Community colleges, while grounded in the same spirit of access and inclusion, operate under financial constraints that limit how broadly they can serve, based largely on what the state provides.
Community colleges exist for one central purpose: to serve all students with opportunity. In that sense, they closely resemble our public K–12 schools. Public education does not select who deserves to learn; it accepts the responsibility to educate everyone, students who are accelerated, students with special education needs, and students who require additional support. Although not the same, community colleges carry that same public trust into higher education, striving to meet student needs within the realities of limited funding.
For many students, the community college is the bridge between where they are and where they hope to be. If a student never graduated from high school, community colleges provide preparation and pathways to earn a GED. If a student struggles in core disciplines such as math, reading, or writing, community colleges offer tutoring and remedial education designed to strengthen foundational skills. These services are not optional extras; they are essential tools for educating and building a capable workforce.
Yet, instead of embracing this mission, some states have chosen not to properly fund remedial education. This decision raises a fundamental question: what is the alternative? If we deny educational support to those who need it most, we are not solving a problem, we are shifting it elsewhere. When people are excluded from education, communities pay the price through higher unemployment, increased dependence on public assistance, and, ultimately, higher crime rates. Education has always been the better, more cost-effective alternative.
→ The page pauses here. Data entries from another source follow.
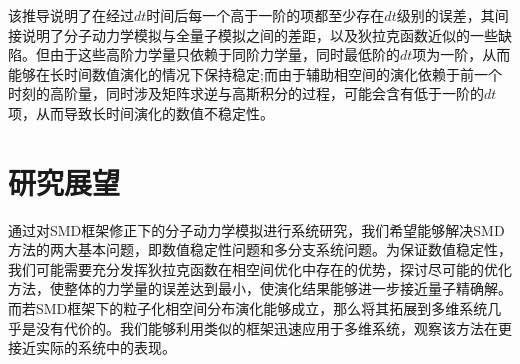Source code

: 该推导说明了在经过$dt$时间后每一个高于一阶的项都至少存在$dt$级别的误差，其间接说明了分子动力学模拟与全量子模拟之间的差距，以及狄拉克函数近似的一些缺陷。但由于这些高阶力学量只依赖于同阶力学量，同时最低阶的$dt$项为一阶，从而能够在长时间数值演化的情况下保持稳定;而由于辅助相空间的演化依赖于前一个时刻的高阶量，同时涉及矩阵求逆与高斯积分的过程，可能会含有低于一阶的$dt$项，从而导致长时间演化的数值不稳定性。

\section{研究展望}
通过对SMD框架修正下的分子动力学模拟进行系统研究，我们希望能够解决SMD方法的两大基本问题，即数值稳定性问题和多分支系统问题。为保证数值稳定性，我们可能需要充分发挥狄拉克函数在相空间优化中存在的优势，探讨尽可能的优化方法，使整体的力学量的误差达到最小，使演化结果能够进一步接近量子精确解。而若SMD框架下的粒子化相空间分布演化能够成立，那么将其拓展到多维系统几乎是没有代价的。我们能够利用类似的框架迅速应用于多维系统，观察该方法在更接近实际的系统中的表现。
\newpage
{\songti\printbibliography[title={参考文献}]}
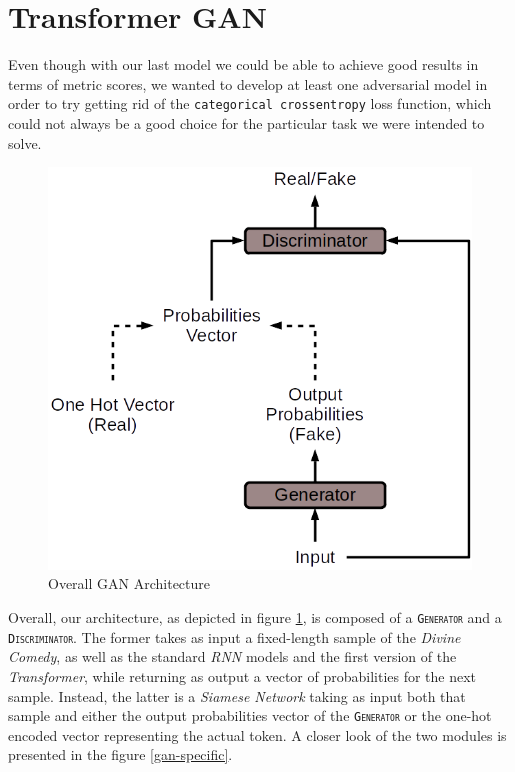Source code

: \section{Transformer GAN}

Even though with our last model we could be able to achieve good results in terms of metric scores, we wanted to develop at least one adversarial model \cite{goodfellow2014generative} in order to try getting rid of the \texttt{categorical crossentropy} loss function, which could not always be a good choice for the particular task we were intended to solve.

\begin{figure}[!htb]
    \centering
    \includegraphics[scale=0.65]{images/model-6-general.png}%
    \caption{Overall GAN Architecture}%
    \label{gan-general}
\end{figure}

Overall, our architecture, as depicted in figure \ref{gan-general}, is composed of a \texttt{\textsc{Generator}} and a \texttt{\textsc{Discriminator}}.
The former takes as input a fixed-length sample of the \textit{Divine Comedy}, as well as the standard \textit{RNN} models and the first version of the \textit{Transformer}, while returning as output a vector of probabilities for the next sample.
Instead, the latter is a \textit{Siamese Network} taking as input both that sample and either the output probabilities vector of the \texttt{\textsc{Generator}} or the one-hot encoded vector representing the actual token.
A closer look of the two modules is presented in the figure \ref{gan-specific}.

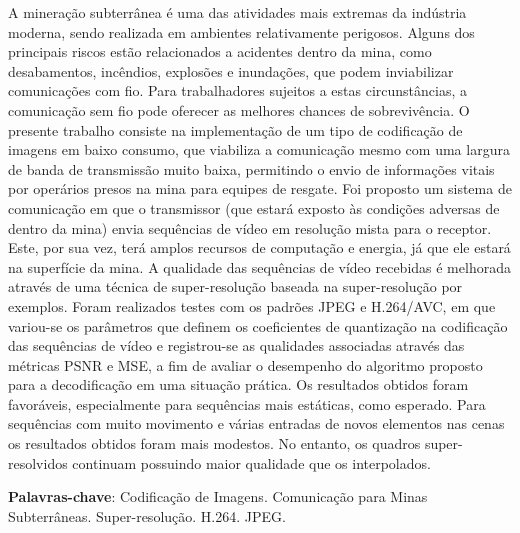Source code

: \begin{resumo}

A mineração subterrânea é uma das atividades mais extremas da indústria moderna, sendo realizada em ambientes relativamente perigosos. Alguns dos principais riscos estão relacionados a acidentes dentro da mina, como desabamentos, incêndios, explosões e inundações, que podem inviabilizar comunicações com fio. Para trabalhadores sujeitos a estas circunstâncias, a  comunicação sem fio pode oferecer as melhores chances de sobrevivência. O presente trabalho consiste na implementação de um tipo de codificação de imagens em baixo consumo, que viabiliza a comunicação mesmo com uma largura de banda de transmissão muito baixa, permitindo o envio de informações vitais por operários presos na mina para equipes de resgate. Foi proposto um sistema de comunicação em que o transmissor (que  estará exposto às condições adversas de dentro da mina) envia sequências de vídeo em resolução mista para o receptor. Este, por sua vez, terá amplos recursos de computação e energia, já que ele estará na superfície da mina. A qualidade das sequências de vídeo recebidas é melhorada através de uma técnica de super-resolução baseada na super-resolução por exemplos. Foram realizados testes com os padrões JPEG e H.264/AVC, em que variou-se os parâmetros que definem os coeficientes de quantização na codificação das sequências de vídeo e registrou-se as qualidades associadas  através das métricas PSNR e MSE, a fim de avaliar o desempenho do algoritmo proposto para a decodificação em uma situação prática. Os resultados obtidos foram favoráveis, especialmente para sequências mais estáticas, como esperado. Para sequências com muito movimento e várias entradas de novos elementos nas cenas os resultados obtidos foram mais modestos. No entanto,  os quadros super-resolvidos continuam possuindo maior qualidade que os interpolados.

\vspace{\onelineskip}
    
 \noindent
 \textbf{Palavras-chave}: Codificação de Imagens. Comunicação para Minas Subterrâneas. Super-resolução. H.264. JPEG. 
\end{resumo}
The comparison to K–12 education is instructive. Public schools are legally and morally obligated to educate all students, regardless of ability or circumstance. Private schools, by contrast, are not required to accept everyone. The same divide is emerging in higher education.
Four-year institutions are increasingly offering associate degrees, yet they are not structured like community colleges. Large class sizes limit meaningful teacher-student relationships, and remedial tutoring systems are often inadequate or nonexistent. Many students are taught by graduate assistants rather than senior faculty, especially in the early years.
Community colleges do it differently, and better for this population. Faculty members are highly educated and focused on teaching. They instruct freshmen and sophomores with the same care and expertise that four-year universities reserve for juniors and seniors. Smaller class sizes, accessible professors, and built-in academic support give students a real chance to succeed from the start.
Community colleges are not lowering standards; they are raising people. If we truly believe in opportunity, public safety, and economic vitality, we must fund and support the institutions that educate everyone. Closing the door to remedial education does not strengthen our system, it weakens our communities.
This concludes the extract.